En fait, il ne souhaitait pas que j’en sache davantage et moi non plus d’ailleurs. Je n’ai jamais cherché à savoir, ni n’ai questionné si la personne n’évoquait rien en face. Savoir simplement qu’elle fuyait la guerre me remua profondément. C’était me plonger soudainement dans le souvenir de Ti- Lienne H qui avait fui la guerre du Viêtnam en 1965 et que j’avais prise sous mon bras pour lui redonner le sourire, car personne ne voulait aller au-devant de la guerre stigmatisée en les traits de l’autre. Nous avions huit ans. Je le pouvais et je ne sus jamais pourquoi cela m’était possible.

La guerre ? Je l’avais donc déjà rencontrée en Ti-Lienne H. Elle ne m’était donc pas inconnue quand bien même, je ne l’avais pas vécue en ma chair. Je la voyais en le corps de l’autre dans son esprit qui la relatait par les gestes autres que ceux qui ne l’ont pas vécue ne peuvent avoir. Je reconnus en Jana ces mêmes gestes, et surtout cet effroi qui ne sait plus se dire : Observer furtivement et sans relâche derrière des cheveux dénoués. Marcher d'un pas léger pour ne pas se faire entendre. Frôler les murs en se déplaçant même si ils savent que là, ils ne craignent rien. L'habitude est ancrée dans le corps et le corps interagit avec le mur. Sursauter lors d'un bruit. Durcir le regard en signe de méfiance et de question. Enfoncer la tête dans les épaules. Avoir huit ou seize ans, le langage du corps est le même lorsque l'âme a compris la guerre.
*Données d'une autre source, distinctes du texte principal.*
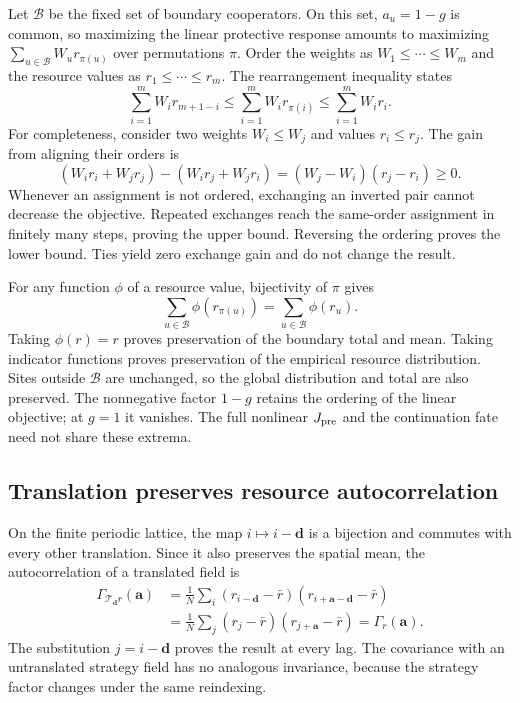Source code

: Let $\mathcal B$ be the fixed set of boundary cooperators. On this set, $a_u=1-g$ is common, so maximizing the linear protective response amounts to maximizing $\sum_{u\in\mathcal B}W_u r_{\pi(u)}$ over permutations $\pi$. Order the weights as $W_1\le\cdots\le W_m$ and the resource values as $r_1\le\cdots\le r_m$. The rearrangement inequality states
\begin{equation}
\label{eq:rearrangement}
\sum_{i=1}^m W_i r_{m+1-i}
\le \sum_{i=1}^m W_i r_{\pi(i)}
\le \sum_{i=1}^m W_i r_i.
\end{equation}
For completeness, consider two weights $W_i\le W_j$ and values $r_i\le r_j$. The gain from aligning their orders is
\begin{equation}
\label{eq:exchange}
(W_i r_i+W_j r_j)-(W_i r_j+W_j r_i)
=(W_j-W_i)(r_j-r_i)\ge0.
\end{equation}
Whenever an assignment is not ordered, exchanging an inverted pair cannot decrease the objective. Repeated exchanges reach the same-order assignment in finitely many steps, proving the upper bound. Reversing the ordering proves the lower bound. Ties yield zero exchange gain and do not change the result.

For any function $\phi$ of a resource value, bijectivity of $\pi$ gives
\begin{equation}
\label{eq:permutation}
\sum_{u\in\mathcal B}\phi(r_{\pi(u)})
=\sum_{u\in\mathcal B}\phi(r_u).
\end{equation}
Taking $\phi(r)=r$ proves preservation of the boundary total and mean. Taking indicator functions proves preservation of the empirical resource distribution. Sites outside $\mathcal B$ are unchanged, so the global distribution and total are also preserved. The nonnegative factor $1-g$ retains the ordering of the linear objective; at $g=1$ it vanishes. The full nonlinear $J_{\rm pre}$ and the continuation fate need not share these extrema.

\subsection{Translation preserves resource autocorrelation}

On the finite periodic lattice, the map $i\mapsto i-\mathbf d$ is a bijection and commutes with every other translation. Since it also preserves the spatial mean, the autocorrelation of a translated field is
\begin{equation}
\label{eq:translation_autocorrelation_proof}
\begin{aligned}
\Gamma_{\mathcal T_{\mathbf d}r}(\mathbf a)
&=\frac1N\sum_i(r_{i-\mathbf d}-\bar r)
                  (r_{i+\mathbf a-\mathbf d}-\bar r)\\
&=\frac1N\sum_j(r_j-\bar r)(r_{j+\mathbf a}-\bar r)
=\Gamma_r(\mathbf a).
\end{aligned}
\end{equation}
The substitution $j=i-\mathbf d$ proves the result at every lag. The covariance with an untranslated strategy field has no analogous invariance, because the strategy factor changes under the same reindexing.

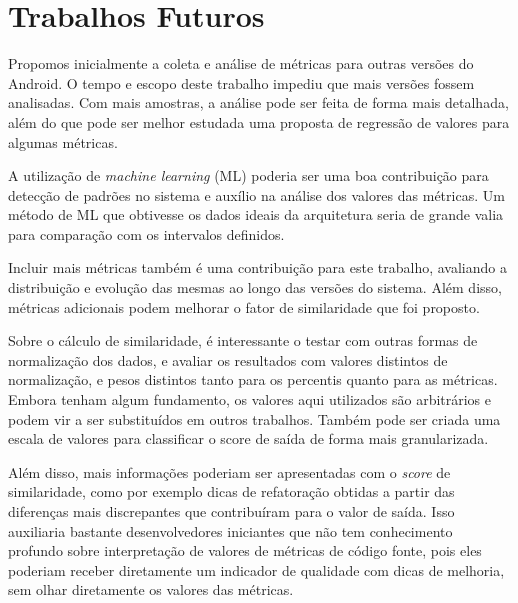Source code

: \section{Trabalhos Futuros}

Propomos inicialmente a coleta e análise de métricas para outras versões do Android. O tempo e escopo deste trabalho impediu que mais versões fossem analisadas. Com mais amostras, a análise pode ser feita de forma mais detalhada, além do que pode ser melhor estudada uma proposta de regressão de valores para algumas métricas.

A utilização de \textit{machine learning} (ML) poderia ser uma boa contribuição para detecção de padrões no sistema e auxílio na análise dos valores das métricas. Um método de ML que obtivesse os dados ideais da arquitetura seria de grande valia para comparação com os intervalos definidos.

Incluir mais métricas também é uma contribuição para este trabalho, avaliando a distribuição e evolução das mesmas ao longo das versões do sistema. Além disso, métricas adicionais podem melhorar o fator de similaridade que foi proposto.

Sobre o cálculo de similaridade, é interessante o testar com outras formas de normalização dos dados, e avaliar os resultados com valores distintos de normalização, e pesos distintos tanto para os percentis quanto para as métricas. Embora tenham algum fundamento, os valores aqui utilizados são arbitrários e podem vir a ser substituídos em outros trabalhos. Também pode ser criada uma escala de valores para classificar o score de saída de forma mais granularizada.

Além disso, mais informações poderiam ser apresentadas com o \textit{score} de similaridade, como por exemplo dicas de refatoração obtidas a partir das diferenças mais discrepantes que contribuíram para o valor de saída. Isso auxiliaria bastante desenvolvedores iniciantes que não tem conhecimento profundo sobre interpretação de valores de métricas de código fonte, pois eles poderiam receber diretamente um indicador de qualidade com dicas de melhoria, sem olhar diretamente os valores das métricas.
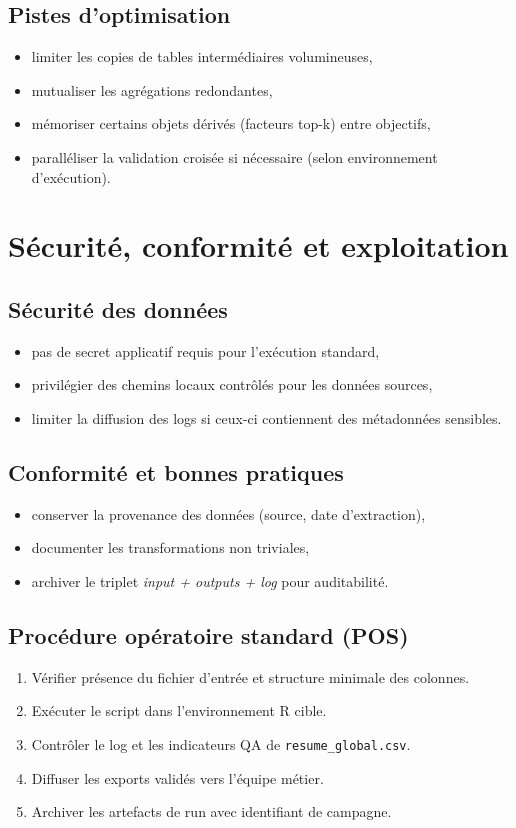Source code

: \documentclass[11pt,a4paper]{article}
\begin{document}
\subsection{Pistes d'optimisation}
\begin{itemize}[leftmargin=1.2cm]
  \item limiter les copies de tables intermédiaires volumineuses,
  \item mutualiser les agrégations redondantes,
  \item mémoriser certains objets dérivés (facteurs top-k) entre objectifs,
  \item paralléliser la validation croisée si nécessaire (selon environnement d'exécution).
\end{itemize}

\section{Sécurité, conformité et exploitation}
\subsection{Sécurité des données}
\begin{itemize}[leftmargin=1.2cm]
  \item pas de secret applicatif requis pour l'exécution standard,
  \item privilégier des chemins locaux contrôlés pour les données sources,
  \item limiter la diffusion des logs si ceux-ci contiennent des métadonnées sensibles.
\end{itemize}

\subsection{Conformité et bonnes pratiques}
\begin{itemize}[leftmargin=1.2cm]
  \item conserver la provenance des données (source, date d'extraction),
  \item documenter les transformations non triviales,
  \item archiver le triplet \textit{input + outputs + log} pour auditabilité.
\end{itemize}

\subsection{Procédure opératoire standard (POS)}
\begin{enumerate}[leftmargin=1.2cm]
  \item Vérifier présence du fichier d'entrée et structure minimale des colonnes.
  \item Exécuter le script dans l'environnement R cible.
  \item Contrôler le log et les indicateurs QA de \texttt{resume\_global.csv}.
  \item Diffuser les exports validés vers l'équipe métier.
  \item Archiver les artefacts de run avec identifiant de campagne.
\end{enumerate}
\end{document}
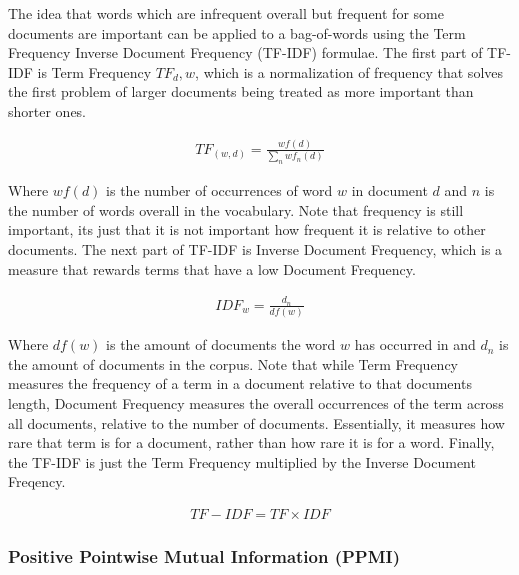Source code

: The idea that words which are infrequent overall but frequent for some documents are important can be applied to a bag-of-words using the Term Frequency Inverse Document Frequency (TF-IDF) formulae. The first part of TF-IDF is Term Frequency $TF_d,w$, which is a normalization of frequency that solves the first problem of larger documents being treated as more important than shorter ones. 

\begin{align*}
TF_{(w, d)} =  \frac{{wf}(d)}{\sum_{n} {wf}_n(d)} 
\end{align*}

Where ${wf}(d)$ is the number of occurrences of word $w$ in document $d$ and $n$ is the number of words overall in the vocabulary. Note that frequency is still important, its just that it is not important how frequent it is relative to other documents.  The next part of TF-IDF is Inverse Document Frequency, which is a measure that rewards terms that have a low Document Frequency. 

\begin{align*}
IDF_{w} =  \frac{d_n}{{df}(w)} 
\end{align*}

Where ${df}(w)$ is the amount of documents the word $w$ has occurred in and $d_n$ is the amount of documents in the corpus. Note that while Term Frequency measures the frequency of a term in a document relative to that documents length, Document Frequency measures the overall occurrences of the term across all documents, relative to the number of documents. Essentially, it measures how rare that term is for a document, rather than how rare it is for a word. Finally, the TF-IDF is just the Term Frequency multiplied by the Inverse Document Freqency.

\begin{align*}
{TF-IDF} = TF \times IDF
\end{align*}


\subsubsection{Positive Pointwise Mutual Information (PPMI)}\label{bg:ppmi}




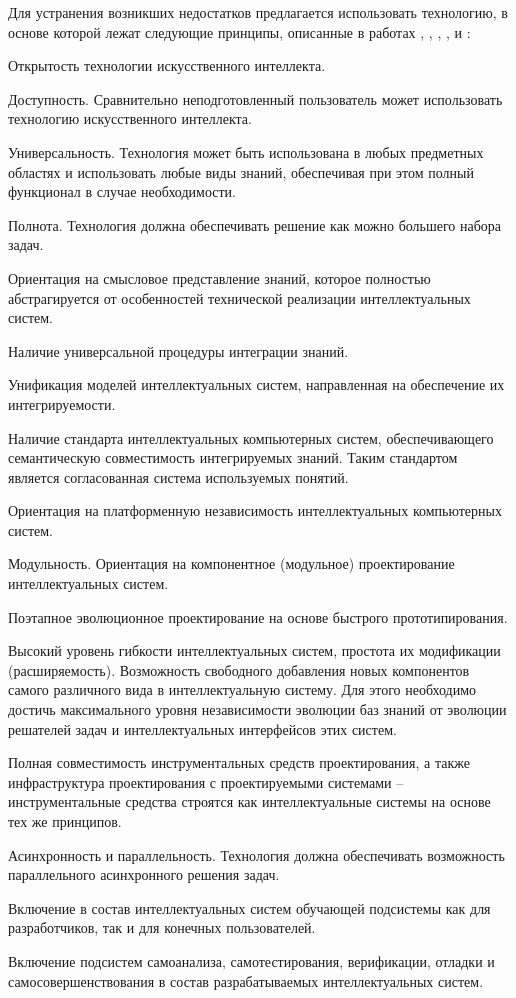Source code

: \begin{partbacktext}
Для устранения возникших недостатков предлагается использовать технологию, в основе которой лежат следующие принципы, описанные в работах , , , ,  и :
\begin{textitemize}
	\item{Открытость технологии искусственного интеллекта.}
	\item{Доступность. Сравнительно неподготовленный пользователь может использовать технологию искусственного интеллекта.}
	\item{Универсальность. Технология может быть использована в любых предметных областях и использовать любые виды знаний, обеспечивая при этом полный функционал в случае необходимости.}
	\item{Полнота. Технология должна обеспечивать решение как можно большего набора задач.}
	\item{Ориентация на смысловое представление знаний, которое полностью абстрагируется от	особенностей технической реализации интеллектуальных систем.}
	\item{Наличие универсальной процедуры интеграции знаний.}
	\item{Унификация моделей интеллектуальных систем, направленная на обеспечение их интегрируемости.}
	\item{Наличие стандарта интеллектуальных компьютерных систем, обеспечивающего семантическую совместимость интегрируемых знаний. Таким стандартом является согласованная система используемых понятий.}
	\item{Ориентация на платформенную независимость интеллектуальных компьютерных систем.}
	\item{Модульность. Ориентация на компонентное (модульное) проектирование интеллектуальных систем.}
	\item{Поэтапное эволюционное проектирование на основе быстрого прототипирования.}
	\item{Высокий уровень гибкости интеллектуальных систем, простота их модификации (расширяемость). Возможность свободного добавления новых компонентов самого различного вида в интеллектуальную систему. Для этого необходимо достичь максимального уровня независимости эволюции баз знаний от эволюции решателей задач и интеллектуальных интерфейсов этих систем.}
	\item{Полная совместимость инструментальных средств проектирования, а также инфраструктура проектирования с проектируемыми системами -- инструментальные средства строятся как интеллектуальные системы на основе тех же принципов.}
	\item{Асинхронность и параллельность. Технология должна обеспечивать возможность параллельного асинхронного решения задач.}
	\item{Включение в состав интеллектуальных систем обучающей подсистемы как для разработчиков, так и для конечных пользователей.}
	\item{Включение подсистем самоанализа, самотестирования, верификации, отладки и самосовершенствования в состав разрабатываемых интеллектуальных систем.}
\end{textitemize}


\end{partbacktext}
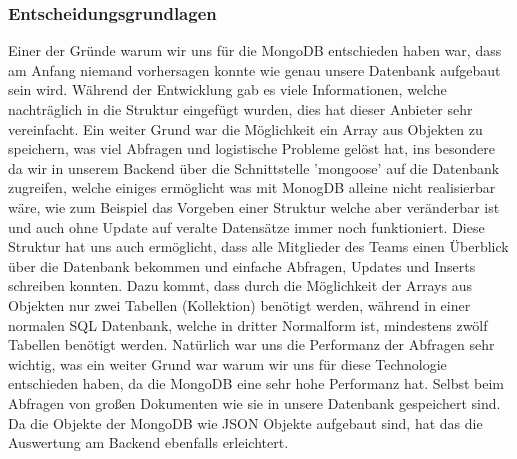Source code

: \subsubsection{Entscheidungsgrundlagen}
Einer der Gründe warum wir uns für die MongoDB entschieden haben war, dass am Anfang niemand vorhersagen konnte wie genau unsere Datenbank aufgebaut sein wird. 
Während der Entwicklung gab es viele Informationen, welche nachträglich in die Struktur eingefügt wurden, dies hat dieser Anbieter sehr vereinfacht. 
Ein weiter Grund war die Möglichkeit ein Array aus Objekten zu speichern, was viel Abfragen und logistische Probleme gelöst hat, ins besondere da wir in unserem Backend über die Schnittstelle 'mongoose' auf 
die Datenbank zugreifen, welche einiges ermöglicht was mit MonogDB alleine nicht realisierbar wäre, wie zum Beispiel das Vorgeben einer Struktur welche aber veränderbar ist und auch ohne Update auf veralte Datensätze immer noch funktioniert. 
Diese Struktur hat uns auch ermöglicht, dass alle Mitglieder des Teams einen Überblick über die Datenbank bekommen und einfache Abfragen, Updates und Inserts schreiben konnten. 
Dazu kommt, dass durch die Möglichkeit der Arrays aus Objekten nur zwei Tabellen (Kollektion) benötigt werden, während in einer normalen SQL Datenbank, welche in dritter Normalform ist, mindestens zwölf Tabellen benötigt werden. 
Natürlich war uns die Performanz der Abfragen sehr wichtig, was ein weiter Grund war warum wir uns für diese Technologie entschieden haben, da die MongoDB eine sehr hohe Performanz hat. Selbst beim Abfragen von großen Dokumenten wie sie in unsere Datenbank gespeichert sind. 
Da die Objekte der MongoDB wie JSON Objekte aufgebaut sind, hat das die Auswertung am Backend ebenfalls erleichtert.
\newpage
Fin de soi sur terre, peut-être ! Tout autre est un ennemi potentiel, même ailleurs, même dans des pays en non-guerre. Déviation des logiques, la pensée est tissée de combats, de luttes, de peur, de terreur, ou chaque chose et chaque regard sont des armes létales ou pouvant l'être.

Yves avait dit à Jana de me chercher ce qui était curieux puisque nous étions dans la même classe, classe de Lettres. Il avait dit encore que je ne fréquentais  pas toujours le lycée, préférant les vieilles pierres et les champs, comme si je pouvais disparaître pour toujours d'ou l'idée de me chercher probablement.

 

Photo personnelle.

Quand nous avons eu des amis nés de la guerre, aucun autre ami ne peut rivaliser avec les forces de ces amis-là, dans leurs craintes exacerbées. J’avais eu Ti-Lienne, J’avais désormais Jana M. Ces amis-là signaient aussi les jours impromptus dans des actes en décalage avec la réalité qu'eux seuls comprennent. Tout est urgence. Rien n’est paix. Tout est affolement. Rien n’est silence. C’est ce que nous découvrons jour après jour et il nous faut faire d’immenses efforts pour se hisser à la hauteur de leur drame afin de comprendre ce qui n’est pas toujours possible tant leur souffrance et leurs souvenirs sont la mémoire unique. Une forme de paranoïa s’incarne et justement les dirige sans que nous puissions les convaincre qu’il n’y a pas mal-intention.